::: Records for the exercise :::

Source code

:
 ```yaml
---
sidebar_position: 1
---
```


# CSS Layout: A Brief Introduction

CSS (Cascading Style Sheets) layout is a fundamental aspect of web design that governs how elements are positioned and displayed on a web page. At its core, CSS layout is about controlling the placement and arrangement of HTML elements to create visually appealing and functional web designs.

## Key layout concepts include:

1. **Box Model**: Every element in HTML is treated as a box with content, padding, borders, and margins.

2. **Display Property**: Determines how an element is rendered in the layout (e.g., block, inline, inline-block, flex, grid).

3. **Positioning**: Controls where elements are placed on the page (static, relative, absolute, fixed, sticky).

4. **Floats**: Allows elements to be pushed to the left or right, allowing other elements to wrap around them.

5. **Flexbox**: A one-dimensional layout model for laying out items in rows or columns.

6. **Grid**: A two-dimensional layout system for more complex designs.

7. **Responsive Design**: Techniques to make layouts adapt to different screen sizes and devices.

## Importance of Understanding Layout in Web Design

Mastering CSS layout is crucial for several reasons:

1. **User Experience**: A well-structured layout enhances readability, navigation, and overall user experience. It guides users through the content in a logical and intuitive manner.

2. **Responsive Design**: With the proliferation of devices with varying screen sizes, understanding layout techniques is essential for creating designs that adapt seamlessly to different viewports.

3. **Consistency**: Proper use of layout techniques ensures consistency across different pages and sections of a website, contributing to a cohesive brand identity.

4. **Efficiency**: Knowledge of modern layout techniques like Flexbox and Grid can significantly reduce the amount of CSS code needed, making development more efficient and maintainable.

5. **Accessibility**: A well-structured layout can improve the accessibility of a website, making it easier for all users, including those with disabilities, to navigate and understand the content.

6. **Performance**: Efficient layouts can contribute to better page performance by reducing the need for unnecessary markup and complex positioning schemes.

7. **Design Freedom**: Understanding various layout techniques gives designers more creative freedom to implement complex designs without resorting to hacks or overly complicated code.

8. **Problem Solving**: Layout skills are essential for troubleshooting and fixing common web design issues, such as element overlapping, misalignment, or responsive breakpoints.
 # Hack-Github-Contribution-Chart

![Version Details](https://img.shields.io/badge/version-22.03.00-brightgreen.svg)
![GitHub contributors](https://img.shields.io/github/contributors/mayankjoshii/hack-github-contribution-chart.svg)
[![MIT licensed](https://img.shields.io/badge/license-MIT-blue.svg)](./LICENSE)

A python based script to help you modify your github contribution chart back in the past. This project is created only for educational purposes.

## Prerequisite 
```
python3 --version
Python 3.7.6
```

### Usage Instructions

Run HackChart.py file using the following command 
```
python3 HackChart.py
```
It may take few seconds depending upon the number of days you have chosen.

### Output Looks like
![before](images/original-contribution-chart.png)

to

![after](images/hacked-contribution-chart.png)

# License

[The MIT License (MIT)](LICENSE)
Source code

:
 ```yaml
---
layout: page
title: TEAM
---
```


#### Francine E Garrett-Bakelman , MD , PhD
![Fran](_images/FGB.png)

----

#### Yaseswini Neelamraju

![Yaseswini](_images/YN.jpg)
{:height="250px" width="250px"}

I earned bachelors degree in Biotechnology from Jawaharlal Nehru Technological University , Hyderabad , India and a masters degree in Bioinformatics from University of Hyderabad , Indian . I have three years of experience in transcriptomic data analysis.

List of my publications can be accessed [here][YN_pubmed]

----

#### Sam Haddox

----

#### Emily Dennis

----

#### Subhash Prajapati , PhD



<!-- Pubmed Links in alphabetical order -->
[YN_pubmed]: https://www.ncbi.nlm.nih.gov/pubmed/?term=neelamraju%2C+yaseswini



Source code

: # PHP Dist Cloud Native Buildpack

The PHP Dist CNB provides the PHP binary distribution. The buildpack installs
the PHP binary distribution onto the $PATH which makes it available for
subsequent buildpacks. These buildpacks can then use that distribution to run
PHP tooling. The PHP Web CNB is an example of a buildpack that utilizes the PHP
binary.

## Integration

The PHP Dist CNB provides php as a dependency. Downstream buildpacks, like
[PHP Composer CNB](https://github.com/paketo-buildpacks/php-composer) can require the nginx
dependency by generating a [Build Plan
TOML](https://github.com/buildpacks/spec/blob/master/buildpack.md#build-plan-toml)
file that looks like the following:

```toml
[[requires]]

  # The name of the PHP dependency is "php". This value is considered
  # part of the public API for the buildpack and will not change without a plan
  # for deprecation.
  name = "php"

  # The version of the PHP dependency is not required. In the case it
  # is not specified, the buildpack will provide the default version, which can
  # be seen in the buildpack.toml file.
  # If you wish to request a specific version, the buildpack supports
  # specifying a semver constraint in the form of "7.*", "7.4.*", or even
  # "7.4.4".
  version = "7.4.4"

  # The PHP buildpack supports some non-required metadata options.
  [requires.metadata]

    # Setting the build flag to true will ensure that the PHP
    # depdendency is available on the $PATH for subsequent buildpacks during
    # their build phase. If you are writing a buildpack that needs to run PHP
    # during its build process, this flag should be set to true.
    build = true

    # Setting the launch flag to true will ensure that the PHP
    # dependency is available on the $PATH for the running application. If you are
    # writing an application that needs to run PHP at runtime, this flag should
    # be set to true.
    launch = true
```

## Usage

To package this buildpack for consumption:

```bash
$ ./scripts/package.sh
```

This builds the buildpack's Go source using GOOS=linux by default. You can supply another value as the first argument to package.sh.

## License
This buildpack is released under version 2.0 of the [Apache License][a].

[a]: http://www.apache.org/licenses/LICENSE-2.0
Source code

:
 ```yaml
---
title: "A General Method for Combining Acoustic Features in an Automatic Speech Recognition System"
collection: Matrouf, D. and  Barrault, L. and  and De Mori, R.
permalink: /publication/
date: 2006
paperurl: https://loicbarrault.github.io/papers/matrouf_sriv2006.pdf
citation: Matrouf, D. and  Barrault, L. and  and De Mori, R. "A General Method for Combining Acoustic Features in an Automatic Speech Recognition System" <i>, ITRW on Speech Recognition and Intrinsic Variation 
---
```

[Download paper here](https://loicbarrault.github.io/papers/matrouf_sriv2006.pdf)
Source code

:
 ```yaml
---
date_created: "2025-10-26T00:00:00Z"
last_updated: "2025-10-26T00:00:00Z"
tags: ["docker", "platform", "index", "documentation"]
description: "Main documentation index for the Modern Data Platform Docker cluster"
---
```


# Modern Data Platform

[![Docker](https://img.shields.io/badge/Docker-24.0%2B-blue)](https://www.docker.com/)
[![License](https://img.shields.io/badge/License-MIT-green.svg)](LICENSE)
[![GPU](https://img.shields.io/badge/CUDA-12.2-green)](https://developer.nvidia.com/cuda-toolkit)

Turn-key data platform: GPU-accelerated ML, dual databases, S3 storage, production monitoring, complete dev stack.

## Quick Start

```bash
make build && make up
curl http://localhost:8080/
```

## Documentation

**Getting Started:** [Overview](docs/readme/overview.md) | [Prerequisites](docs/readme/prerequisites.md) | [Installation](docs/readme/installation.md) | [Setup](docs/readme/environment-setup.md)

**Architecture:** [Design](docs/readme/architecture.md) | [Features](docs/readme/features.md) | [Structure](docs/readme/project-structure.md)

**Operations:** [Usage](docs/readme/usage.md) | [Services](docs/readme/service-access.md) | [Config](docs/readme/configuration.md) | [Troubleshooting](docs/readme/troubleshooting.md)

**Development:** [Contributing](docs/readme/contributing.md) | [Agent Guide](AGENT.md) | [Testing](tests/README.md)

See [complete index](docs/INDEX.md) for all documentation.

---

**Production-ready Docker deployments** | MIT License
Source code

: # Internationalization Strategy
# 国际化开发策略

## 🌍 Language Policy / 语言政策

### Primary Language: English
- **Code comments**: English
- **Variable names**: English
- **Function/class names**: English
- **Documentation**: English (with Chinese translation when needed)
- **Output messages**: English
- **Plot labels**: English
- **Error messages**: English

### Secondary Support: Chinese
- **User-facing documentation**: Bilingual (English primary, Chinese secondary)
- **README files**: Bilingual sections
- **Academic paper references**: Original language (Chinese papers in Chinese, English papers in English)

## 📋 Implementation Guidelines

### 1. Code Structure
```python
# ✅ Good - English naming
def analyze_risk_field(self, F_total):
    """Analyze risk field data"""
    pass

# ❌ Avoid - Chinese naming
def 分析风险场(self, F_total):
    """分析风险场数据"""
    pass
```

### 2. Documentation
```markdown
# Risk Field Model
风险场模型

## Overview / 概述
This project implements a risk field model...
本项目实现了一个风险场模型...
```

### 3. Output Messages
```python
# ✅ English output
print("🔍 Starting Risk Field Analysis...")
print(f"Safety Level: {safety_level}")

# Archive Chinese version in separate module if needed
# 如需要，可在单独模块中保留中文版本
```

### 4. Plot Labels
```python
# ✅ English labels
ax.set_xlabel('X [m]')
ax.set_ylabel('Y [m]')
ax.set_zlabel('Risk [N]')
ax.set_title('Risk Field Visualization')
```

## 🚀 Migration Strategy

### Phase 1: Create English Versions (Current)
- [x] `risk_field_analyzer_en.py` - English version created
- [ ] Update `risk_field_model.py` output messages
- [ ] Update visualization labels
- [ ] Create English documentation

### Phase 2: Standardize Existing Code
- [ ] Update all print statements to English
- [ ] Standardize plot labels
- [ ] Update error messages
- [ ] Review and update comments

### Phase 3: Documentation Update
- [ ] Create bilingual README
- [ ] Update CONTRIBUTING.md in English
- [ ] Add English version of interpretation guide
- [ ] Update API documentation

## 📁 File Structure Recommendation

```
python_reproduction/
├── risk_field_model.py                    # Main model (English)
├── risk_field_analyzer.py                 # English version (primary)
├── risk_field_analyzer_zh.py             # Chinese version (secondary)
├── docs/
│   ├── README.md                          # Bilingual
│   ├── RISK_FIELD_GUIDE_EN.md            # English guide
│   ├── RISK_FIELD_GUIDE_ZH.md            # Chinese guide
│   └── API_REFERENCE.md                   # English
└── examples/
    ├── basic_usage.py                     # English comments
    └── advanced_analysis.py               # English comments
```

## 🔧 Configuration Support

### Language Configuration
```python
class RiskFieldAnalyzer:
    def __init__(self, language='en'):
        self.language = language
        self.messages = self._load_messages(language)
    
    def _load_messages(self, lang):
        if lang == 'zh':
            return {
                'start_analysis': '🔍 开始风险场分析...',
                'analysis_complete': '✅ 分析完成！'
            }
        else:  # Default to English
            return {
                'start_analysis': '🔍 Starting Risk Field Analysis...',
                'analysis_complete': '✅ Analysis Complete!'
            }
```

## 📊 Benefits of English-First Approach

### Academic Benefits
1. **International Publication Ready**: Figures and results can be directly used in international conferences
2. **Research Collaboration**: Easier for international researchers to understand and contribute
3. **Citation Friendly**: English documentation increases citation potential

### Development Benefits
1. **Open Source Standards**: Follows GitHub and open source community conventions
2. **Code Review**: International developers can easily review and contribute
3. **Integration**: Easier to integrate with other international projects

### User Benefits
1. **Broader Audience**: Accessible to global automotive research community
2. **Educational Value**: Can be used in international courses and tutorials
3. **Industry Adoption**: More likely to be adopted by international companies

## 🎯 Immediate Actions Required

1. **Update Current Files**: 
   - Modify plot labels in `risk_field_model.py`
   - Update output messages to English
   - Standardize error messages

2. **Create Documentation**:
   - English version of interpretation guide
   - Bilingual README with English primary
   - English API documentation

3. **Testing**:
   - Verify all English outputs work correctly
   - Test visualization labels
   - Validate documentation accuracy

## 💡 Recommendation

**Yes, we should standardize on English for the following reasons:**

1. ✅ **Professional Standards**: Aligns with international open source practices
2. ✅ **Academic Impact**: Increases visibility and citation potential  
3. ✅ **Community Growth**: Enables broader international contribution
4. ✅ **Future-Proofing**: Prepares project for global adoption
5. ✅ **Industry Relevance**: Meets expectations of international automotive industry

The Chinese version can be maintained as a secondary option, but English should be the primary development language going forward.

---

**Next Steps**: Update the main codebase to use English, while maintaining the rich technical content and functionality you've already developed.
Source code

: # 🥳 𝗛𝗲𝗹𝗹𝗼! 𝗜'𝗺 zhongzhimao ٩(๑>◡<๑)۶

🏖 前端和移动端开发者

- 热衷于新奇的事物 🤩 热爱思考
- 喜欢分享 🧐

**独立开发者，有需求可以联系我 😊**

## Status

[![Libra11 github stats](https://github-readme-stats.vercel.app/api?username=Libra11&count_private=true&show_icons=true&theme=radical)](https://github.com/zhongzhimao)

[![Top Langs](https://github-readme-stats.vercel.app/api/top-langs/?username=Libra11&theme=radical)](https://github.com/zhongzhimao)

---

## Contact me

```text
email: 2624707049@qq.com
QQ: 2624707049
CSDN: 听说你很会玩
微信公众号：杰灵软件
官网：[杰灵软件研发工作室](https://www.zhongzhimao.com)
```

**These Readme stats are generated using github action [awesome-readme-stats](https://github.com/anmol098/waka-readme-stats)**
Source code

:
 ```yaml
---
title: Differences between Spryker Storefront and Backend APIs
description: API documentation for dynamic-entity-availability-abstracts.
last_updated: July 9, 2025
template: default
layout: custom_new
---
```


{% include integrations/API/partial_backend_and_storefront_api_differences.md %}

:::

Your reply must contain exactly the lines from the first line of the data through the line holding "## Key layout", and nothing more.

*Exercise output*:
Source code

:
 ```yaml
---
sidebar_position: 1
---
```


# CSS Layout: A Brief Introduction

CSS (Cascading Style Sheets) layout is a fundamental aspect of web design that governs how elements are positioned and displayed on a web page. At its core, CSS layout is about controlling the placement and arrangement of HTML elements to create visually appealing and functional web designs.

## Key layout concepts include:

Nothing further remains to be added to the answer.